[Data items]
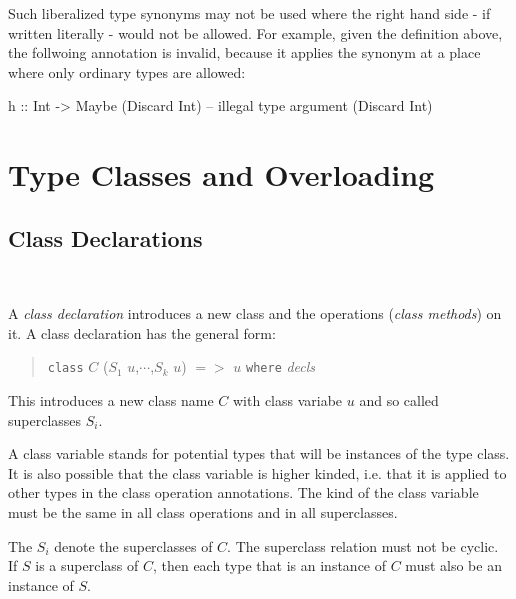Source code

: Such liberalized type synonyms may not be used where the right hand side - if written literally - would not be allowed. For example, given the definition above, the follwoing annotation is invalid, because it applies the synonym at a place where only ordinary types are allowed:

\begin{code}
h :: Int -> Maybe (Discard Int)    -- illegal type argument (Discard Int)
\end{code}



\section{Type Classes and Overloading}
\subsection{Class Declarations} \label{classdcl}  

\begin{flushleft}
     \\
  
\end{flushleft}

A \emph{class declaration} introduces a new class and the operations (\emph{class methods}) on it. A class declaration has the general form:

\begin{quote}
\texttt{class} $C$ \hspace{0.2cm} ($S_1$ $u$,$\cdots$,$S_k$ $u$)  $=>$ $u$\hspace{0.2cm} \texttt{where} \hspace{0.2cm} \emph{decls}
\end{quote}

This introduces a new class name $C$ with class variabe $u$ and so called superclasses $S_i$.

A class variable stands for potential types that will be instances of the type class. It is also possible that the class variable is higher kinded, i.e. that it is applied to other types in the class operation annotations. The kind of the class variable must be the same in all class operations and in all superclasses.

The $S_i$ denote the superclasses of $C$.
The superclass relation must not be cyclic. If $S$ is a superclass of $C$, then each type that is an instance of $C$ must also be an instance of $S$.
--
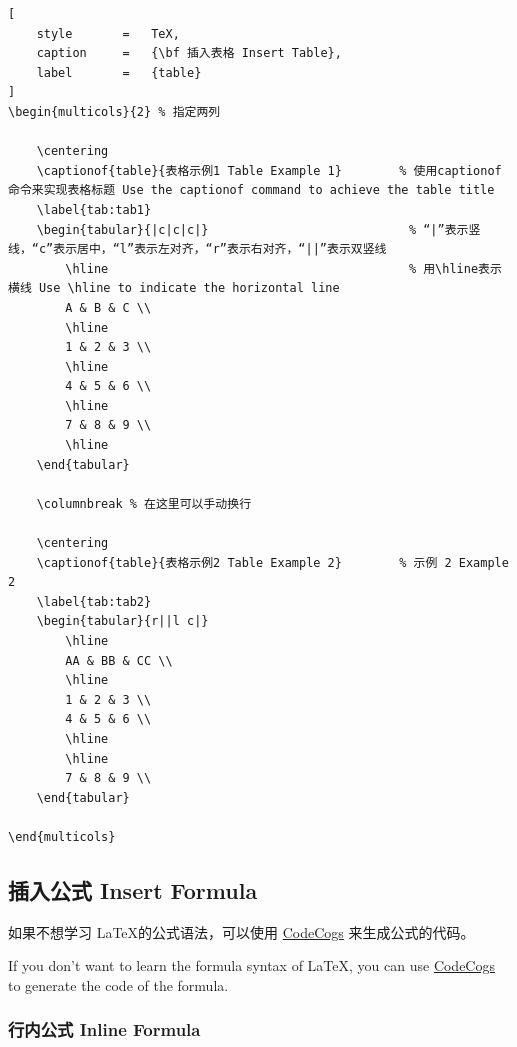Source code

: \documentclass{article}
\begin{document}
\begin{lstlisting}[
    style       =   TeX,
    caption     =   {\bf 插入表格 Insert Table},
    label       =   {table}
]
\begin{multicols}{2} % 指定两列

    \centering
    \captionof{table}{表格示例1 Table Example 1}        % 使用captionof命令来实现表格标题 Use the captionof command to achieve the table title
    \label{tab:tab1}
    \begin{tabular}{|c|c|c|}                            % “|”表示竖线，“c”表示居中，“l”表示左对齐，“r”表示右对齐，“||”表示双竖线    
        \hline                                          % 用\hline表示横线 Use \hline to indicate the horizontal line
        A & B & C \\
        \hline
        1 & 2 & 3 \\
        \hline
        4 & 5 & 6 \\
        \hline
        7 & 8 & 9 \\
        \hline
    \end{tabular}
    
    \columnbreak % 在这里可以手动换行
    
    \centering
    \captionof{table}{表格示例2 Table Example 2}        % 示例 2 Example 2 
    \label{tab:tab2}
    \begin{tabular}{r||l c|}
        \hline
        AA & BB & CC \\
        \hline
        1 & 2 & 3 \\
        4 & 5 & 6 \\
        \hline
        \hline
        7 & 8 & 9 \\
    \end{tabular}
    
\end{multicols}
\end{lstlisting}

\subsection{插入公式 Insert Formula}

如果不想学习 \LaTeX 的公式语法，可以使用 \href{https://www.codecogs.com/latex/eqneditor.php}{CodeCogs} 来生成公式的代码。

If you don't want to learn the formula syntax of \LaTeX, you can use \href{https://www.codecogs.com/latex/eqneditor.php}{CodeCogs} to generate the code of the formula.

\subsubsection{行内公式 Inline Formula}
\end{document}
---
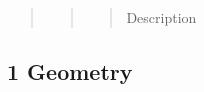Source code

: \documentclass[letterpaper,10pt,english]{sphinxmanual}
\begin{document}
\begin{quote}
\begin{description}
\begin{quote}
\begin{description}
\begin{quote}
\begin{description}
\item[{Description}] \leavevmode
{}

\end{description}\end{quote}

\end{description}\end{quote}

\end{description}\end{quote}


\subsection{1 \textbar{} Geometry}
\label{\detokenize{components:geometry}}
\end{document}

EXERCISE PROMPT —
The lines above that hold "codecogs" are the result; show every one of them.

ANSWER SPACE —
如果不想学习 \LaTeX 的公式语法，可以使用 \href{https://www.codecogs.com/latex/eqneditor.php}{CodeCogs} 来生成公式的代码。
If you don't want to learn the formula syntax of \LaTeX, you can use \href{https://www.codecogs.com/latex/eqneditor.php}{CodeCogs} to generate the code of the formula.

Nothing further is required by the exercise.